PROMPT. Would you mind restating all of the records word for word, skipping the pictures?
'''
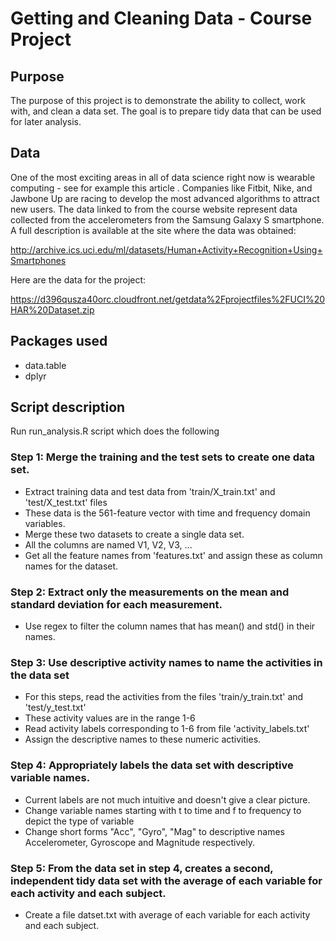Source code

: # Getting and Cleaning Data - Course Project

## Purpose
The purpose of this project is to demonstrate the ability to collect, work with, and clean a data set. The goal is to prepare tidy data that can be used for later analysis.

## Data
One of the most exciting areas in all of data science right now is wearable computing - see for example this article . Companies like Fitbit, Nike, and Jawbone Up are racing to develop the most advanced algorithms to attract new users. The data linked to from the course website represent data collected from the accelerometers from the Samsung Galaxy S smartphone. A full description is available at the site where the data was obtained:

http://archive.ics.uci.edu/ml/datasets/Human+Activity+Recognition+Using+Smartphones

Here are the data for the project:

https://d396qusza40orc.cloudfront.net/getdata%2Fprojectfiles%2FUCI%20HAR%20Dataset.zip

## Packages used
- data.table
- dplyr

## Script description

Run run_analysis.R script which does the following

### Step 1: Merge the training and the test sets to create one data set.
- Extract training data and test data from 'train/X_train.txt' and 'test/X_test.txt' files
- These data is the 561-feature vector with time and frequency domain variables.
- Merge these two datasets to create a single data set.
- All the columns are named V1, V2, V3, ...
- Get all the feature names from 'features.txt' and assign these as column names for the dataset.

### Step 2: Extract only the measurements on the mean and standard deviation for each measurement.
- Use regex to filter the column names that has mean() and std() in their names.

### Step 3: Use descriptive activity names to name the activities in the data set
- For this steps, read the activities from the files 'train/y_train.txt' and 'test/y_test.txt'
- These activity values are in the range 1-6
- Read activity labels corresponding to 1-6 from file 'activity_labels.txt'
- Assign the descriptive names to these numeric activities.

### Step 4: Appropriately labels the data set with descriptive variable names.
- Current labels are not much intuitive and doesn't give a clear picture.
- Change variable names starting with t to time and f to frequency to depict the type of variable
- Change short forms "Acc", "Gyro", "Mag" to descriptive names Accelerometer, Gyroscope and Magnitude respectively.

### Step 5: From the data set in step 4, creates a second, independent tidy data set with the average of each variable for each activity and each subject.
- Create a file datset.txt with average of each variable for each activity and each subject.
'''
ANSWER BOX.
Source code

: # Getting and Cleaning Data - Course Project

## Purpose
The purpose of this project is to demonstrate the ability to collect, work with, and clean a data set. The goal is to prepare tidy data that can be used for later analysis.

## Data
One of the most exciting areas in all of data science right now is wearable computing - see for example this article . Companies like Fitbit, Nike, and Jawbone Up are racing to develop the most advanced algorithms to attract new users. The data linked to from the course website represent data collected from the accelerometers from the Samsung Galaxy S smartphone. A full description is available at the site where the data was obtained:

http://archive.ics.uci.edu/ml/datasets/Human+Activity+Recognition+Using+Smartphones

Here are the data for the project:

https://d396qusza40orc.cloudfront.net/getdata%2Fprojectfiles%2FUCI%20HAR%20Dataset.zip

## Packages used
- data.table
- dplyr

## Script description

Run run_analysis.R script which does the following

### Step 1: Merge the training and the test sets to create one data set.
- Extract training data and test data from 'train/X_train.txt' and 'test/X_test.txt' files
- These data is the 561-feature vector with time and frequency domain variables.
- Merge these two datasets to create a single data set.
- All the columns are named V1, V2, V3, ...
- Get all the feature names from 'features.txt' and assign these as column names for the dataset.

### Step 2: Extract only the measurements on the mean and standard deviation for each measurement.
- Use regex to filter the column names that has mean() and std() in their names.

### Step 3: Use descriptive activity names to name the activities in the data set
- For this steps, read the activities from the files 'train/y_train.txt' and 'test/y_test.txt'
- These activity values are in the range 1-6
- Read activity labels corresponding to 1-6 from file 'activity_labels.txt'
- Assign the descriptive names to these numeric activities.

### Step 4: Appropriately labels the data set with descriptive variable names.
- Current labels are not much intuitive and doesn't give a clear picture.
- Change variable names starting with t to time and f to frequency to depict the type of variable
- Change short forms "Acc", "Gyro", "Mag" to descriptive names Accelerometer, Gyroscope and Magnitude respectively.

### Step 5: From the data set in step 4, creates a second, independent tidy data set with the average of each variable for each activity and each subject.
- Create a file datset.txt with average of each variable for each activity and each subject.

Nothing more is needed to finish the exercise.